Auf dem Rückweg radelte vor mir ein
ziemlich fit erscheinender Typ. Ich überholte ganz langsam und köderte ihn mit
meinem Windschatten. Nachdem er „angebissen“ hatte, erhöhte ich langsam aber
sicher das Tempo. Bei 47 Km/h war bei ihm Ende Feuer und er musste abreissen
lassen. Aber ich brachte es nicht übers Herz ihn im Glauben zu lassen, dass er gerade
von einem Irren auf einem Mountain-Bike mit etwas Hüftgold unter dem Maillot Jaune
abgehängt wurde.

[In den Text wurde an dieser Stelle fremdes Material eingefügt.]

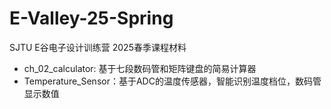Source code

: # E-Valley-25-Spring
SJTU E谷电子设计训练营 2025春季课程材料
- ch_02_calculator: 基于七段数码管和矩阵键盘的简易计算器
- Temperature_Sensor：基于ADC的温度传感器，智能识别温度档位，数码管显示数值
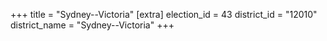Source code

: +++
title = "Sydney--Victoria"
[extra]
election_id = 43
district_id = "12010"
district_name = "Sydney--Victoria"
+++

Also liess ich mich wieder zurückfallen und beichtete ihm,
dass ich mit dem Stromer gedopt sei. Vom fiesen Windschattenspiel war er immer
noch ganz ausser Atem und brachte nur noch einen Satz über die Lippen: „Was
choschtet das Ding?“ „Keine Ahnung!“, rief ich ihm entgegen und brauste wieder
davon.
Ich wollte ja schliesslich noch die
Uphill-Qualitäten des Stromers testen. Also machte ich noch einen Abstecher
rüber ins Sihltal. Wie Pantani zu seinen besten Mont-Ventoux-Zeiten drückte ich
das Bike mit 30 Stundis in die Passkurven. Nur der Wiegetritt entpuppte sich
als Ding der Unmöglichkeit, weil da immer einer von Hinten das Bike wegschiebt.
Die Anzeige für die Batterie begann zu blinken. Höchste Zeit, wieder zurück zu
fahren. Beim Downhill lud sich die Batterie wieder etwas auf und trug mich noch
bis Rüschlikon. „Error“ stand da auf dem Display und kurz darauf wurde ich auf
den Boden der Realität zurückgeholt. Eben noch flog ich als Rocketeer durch die
Gegend und jetzt war ich plötzlich nur noch ein untertrainierter Clown in einem
Maillot Jeaune auf einem 25-Kilo-Bike, der sich mit Müh und Not zurück in die
Stadt schleppte. Aber schön wars trotzdem. Dank dem Stromer bekam ich einen
kurzen Augenschein, wies früher war als ich noch aus eigener Kraft in 1.45h um
den Zürichsee flog. Aber hey, vielleicht kommt das ja wiedermal. Die Hoffnung
stirbt zuletzt - aber ich wahrscheinlich vorher.